## To do
From the entries below, copy every line that has the word "table".

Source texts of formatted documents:

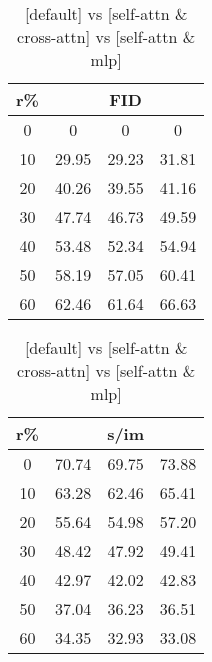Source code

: \begin{table}[htp]
\caption{[default] vs [self-attn \& cross-attn] vs [self-attn \& mlp]}
\label{table:exp_1_2}
    \begin{minipage}{0.48\textwidth}
        \centering
        \begin{tabular}{|c||c|c|c|}
            \hline
            \multicolumn{1}{|c||}{r\%} & \multicolumn{3}{c|}{FID}\\
            \hline
            0 & 0 & 0 & 0 \\
            10 & 29.95 & 29.23 & 31.81 \\
            20 & 40.26 & 39.55 & 41.16 \\
            30 & 47.74 & 46.73 & 49.59 \\
            40 & 53.48 & 52.34 & 54.94 \\
            50 & 58.19 & 57.05 & 60.41 \\
            60 & 62.46 & 61.64 & 66.63 \\
            \hline
        \end{tabular}
    \end{minipage}
    \hfill
    \begin{minipage}{0.48\textwidth}
        \centering
        \begin{tabular}{|c||c|c|c|}
            \hline
            \multicolumn{1}{|c||}{r\%} & \multicolumn{3}{c|}{s/im}\\
            \hline
            0 & 70.74 & 69.75 & 73.88 \\
            10 & 63.28 & 62.46 & 65.41 \\
            20 & 55.64 & 54.98 & 57.20 \\
            30 & 48.42 & 47.92 & 49.41 \\
            40 & 42.97 & 42.02 & 42.83 \\
            50 & 37.04 & 36.23 & 36.51 \\
            60 & 34.35 & 32.93 & 33.08 \\
            \hline
        \end{tabular}
    \end{minipage}
\end{table}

## Response to this task
: \begin{table}[htp]
\label{table:exp_1_2}
\end{table}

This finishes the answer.